And then once I cast it, and left early from work at 3:30, in order to go home and start preparing my thyme, lemon zest and polenta dish for my dinner party, and I took the bus home, I had my normal thoughts as I get off the bus. Look around, to make sure a captor can’t seize me. There comes a car approaching and stopping near me, is he stopping, or is he going to shove me in his car, where I’ll be unseen behind black out windows? (Yes, now I’ve revealed to you what a psycho I am and/or what fearful times we live in that such thoughts should cross my mind. This life as a woman). As I glanced at all the men on the street and kept my wits about me, I thought, at least I’ve voted, but now if I can just stay alive to see it.
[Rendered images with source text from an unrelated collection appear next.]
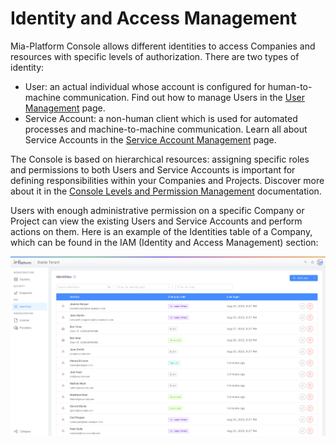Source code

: # Identity and Access Management

Mia-Platform Console allows different identities to access Companies and resources with specific levels of authorization. There are two types of identity:
- User: an actual individual whose account is configured for human-to-machine communication. Find out how to manage Users in the [User Management](/development_suite/identity-and-access-management/user-management.md) page. 
- Service Account: a non-human client which is used for automated processes and machine-to-machine communication. Learn all about Service Accounts in the [Service Account Management](/development_suite/identity-and-access-management/service-account-management.md) page. 

The Console is based on hierarchical resources: assigning specific roles and permissions to both Users and Service Accounts is important for defining responsibilities within your Companies and Projects. Discover more about it in the [Console Levels and Permission Management](/development_suite/identity-and-access-management/console-levels-and-permission-management.md) documentation.

Users with enough administrative permission on a specific Company or Project can view the existing Users and Service Accounts and perform actions on them. Here is an example of the Identities table of a Company, which can be found in the IAM (Identity and Access Management) section:  

![identities table](./img/identities_table.png)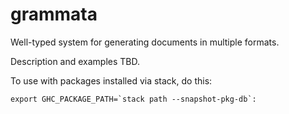 # grammata

Well-typed system for generating documents in multiple formats.

Description and examples TBD.

To use with packages installed via stack, do this:

    export GHC_PACKAGE_PATH=`stack path --snapshot-pkg-db`:


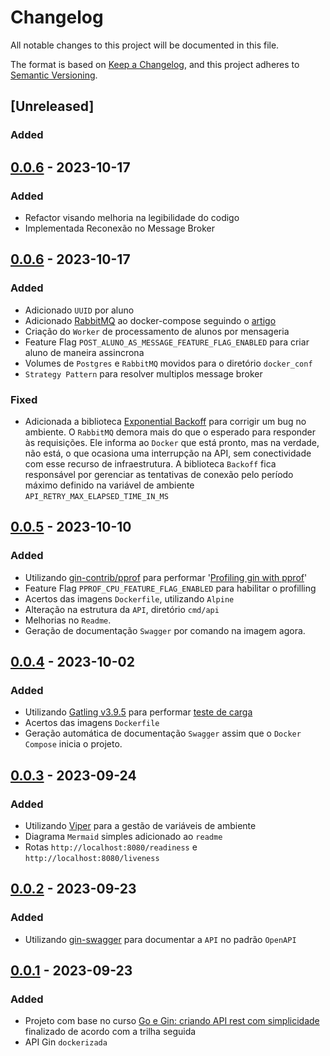 # Changelog

All notable changes to this project will be documented in this file.

The format is based on [Keep a Changelog](https://keepachangelog.com/en/1.0.0/),
and this project adheres to [Semantic Versioning](https://semver.org/spec/v2.0.0.html).

## [Unreleased]
### Added

## [0.0.6] - 2023-10-17
### Added
- Refactor visando melhoria na legibilidade do codigo
- Implementada Reconexão no Message Broker

## [0.0.6] - 2023-10-17
### Added
- Adicionado `UUID` por aluno
- Adicionado [RabbitMQ](https://www.rabbitmq.com/) ao docker-compose seguindo o [artigo](https://x-team.com/blog/set-up-rabbitmq-with-docker-compose/)
- Criação do `Worker` de processamento de alunos por mensageria
- Feature Flag `POST_ALUNO_AS_MESSAGE_FEATURE_FLAG_ENABLED` para criar aluno de maneira assincrona
- Volumes de `Postgres` e `RabbitMQ` movidos para o diretório `docker_conf`
- `Strategy Pattern` para resolver multiplos message broker

### Fixed
- Adicionada a biblioteca [Exponential Backoff](https://github.com/cenkalti/backoff) para corrigir um bug no ambiente. O `RabbitMQ` demora mais do que o esperado para responder às requisições. Ele informa ao `Docker` que está pronto, mas na verdade, não está, o que ocasiona uma interrupção na API, sem conectividade com esse recurso de infraestrutura. A biblioteca `Backoff` fica responsável por gerenciar as tentativas de conexão pelo período máximo definido na variável de ambiente `API_RETRY_MAX_ELAPSED_TIME_IN_MS`


## [0.0.5] - 2023-10-10
### Added

- Utilizando [gin-contrib/pprof](https://github.com/gin-contrib/pprof) para performar '[Profiling gin with pprof](https://dizzy.zone/2018/08/23/Profiling-gin-with-pprof/)'
- Feature Flag `PPROF_CPU_FEATURE_FLAG_ENABLED` para habilitar o profilling
- Acertos das imagens `Dockerfile`, utilizando `Alpine`
- Alteração na estrutura da `API`, diretório `cmd/api`
- Melhorias no `Readme`.
- Geração  de documentação `Swagger` por comando na imagem agora.

## [0.0.4] - 2023-10-02
### Added

- Utilizando [Gatling v3.9.5](https://gatling.io/) para performar [teste de carga](https://en.wikipedia.org/wiki/Load_testing)
- Acertos das imagens `Dockerfile`
- Geração automática de documentação `Swagger` assim que o `Docker Compose` inicia o projeto.

## [0.0.3] - 2023-09-24
### Added

- Utilizando [Viper](https://github.com/spf13/viper) para a gestão de variáveis de ambiente
- Diagrama `Mermaid` simples adicionado ao `readme`
- Rotas `http://localhost:8080/readiness` e `http://localhost:8080/liveness`
 
## [0.0.2] - 2023-09-23
### Added

- Utilizando [gin-swagger](https://github.com/swaggo/gin-swagger) para documentar a `API` no padrão `OpenAPI`

## [0.0.1] - 2023-09-23
### Added

- Projeto com base no curso [Go e Gin: criando API rest com simplicidade](https://www.alura.com.br/curso-online-go-gin-api-rest-simplicidade) finalizado de acordo com a trilha seguida
- API Gin `dockerizada`

[0.0.7]: https://github.com/jtonynet/api-gin-rest/compare/v0.0.6...v0.0.7
[0.0.6]: https://github.com/jtonynet/api-gin-rest/compare/v0.0.5...v0.0.6
[0.0.5]: https://github.com/jtonynet/api-gin-rest/compare/v0.0.4...v0.0.5
[0.0.4]: https://github.com/jtonynet/api-gin-rest/compare/v0.0.3...v0.0.4
[0.0.3]: https://github.com/jtonynet/api-gin-rest/compare/v0.0.2...v0.0.3
[0.0.2]: https://github.com/jtonynet/api-gin-rest/compare/v0.0.1...v0.0.2
[0.0.1]: https://github.com/jtonynet/api-gin-rest/releases/tag/v0.0.1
I made it home, needless to say, and started cooking and watching TV. I had planned for weeks to make arugula salad, in a nod to one mini scandal where when Obama said he liked arugula, his detractors said that was an example of how out of touch and elitist he is.
My guests came. One of my favorites was a family friend, a woman in her 50s. She showed up with three bottles of champagne. I ended up drinking champagne with her all night, but was able to use enough restraint not to get shnockered. Being with her reminded me of parties with my mom and her friends, her reactions and comments were of a woman who lived through the 60s and is full of giddy disbelief.
It was kind of a whirlwind cuz I was cooking. (Order pizza next time?) All my obsessive research had said to watch for Indiana, if Indiana went Obama, it was over for McCain. So, funny that Indiana was one of the states not to get decided that night, and there I was looking for it as an early indicator. But I remember it being significant when Virginia came in for Obama. Me and my neighbor were screaming “Virginia!” I can’t even remember when Florida got called. That shows you what a different night it was from the past two elections, where we’ve all hung on Florida in the past, this time it was more like “Oh yeah, and Florida too.”
At 7:30 Pacific Time we were all eating my meal. The group included gays, a lesbian, immigrants, children of immigrants, and champagne drinking WASPS. This is my California, my life.
Suddenly at 8, like a freight train, the election was called. All my research had me predicting it would be called by 7:30 or 8. But it still seemed like a surprise. I hugged my champagne buddy, as we heard a cork pop of Sandro opening another, and I had a long embrace with my gay neighbor. Then I hugged Sandro. The neighbor was one of my best memories of the night. He wept. He didn’t even care that the gay marriage ban passed, saying “This is why we have to keep wearing assless chaps”.
I wanted to cry, but didn’t really have any tears. I got more emotional when Obama was nominated at his convention. I cried when he came out on the stage, followed by Biden, to see the Black man out front, and the White man in the number two position.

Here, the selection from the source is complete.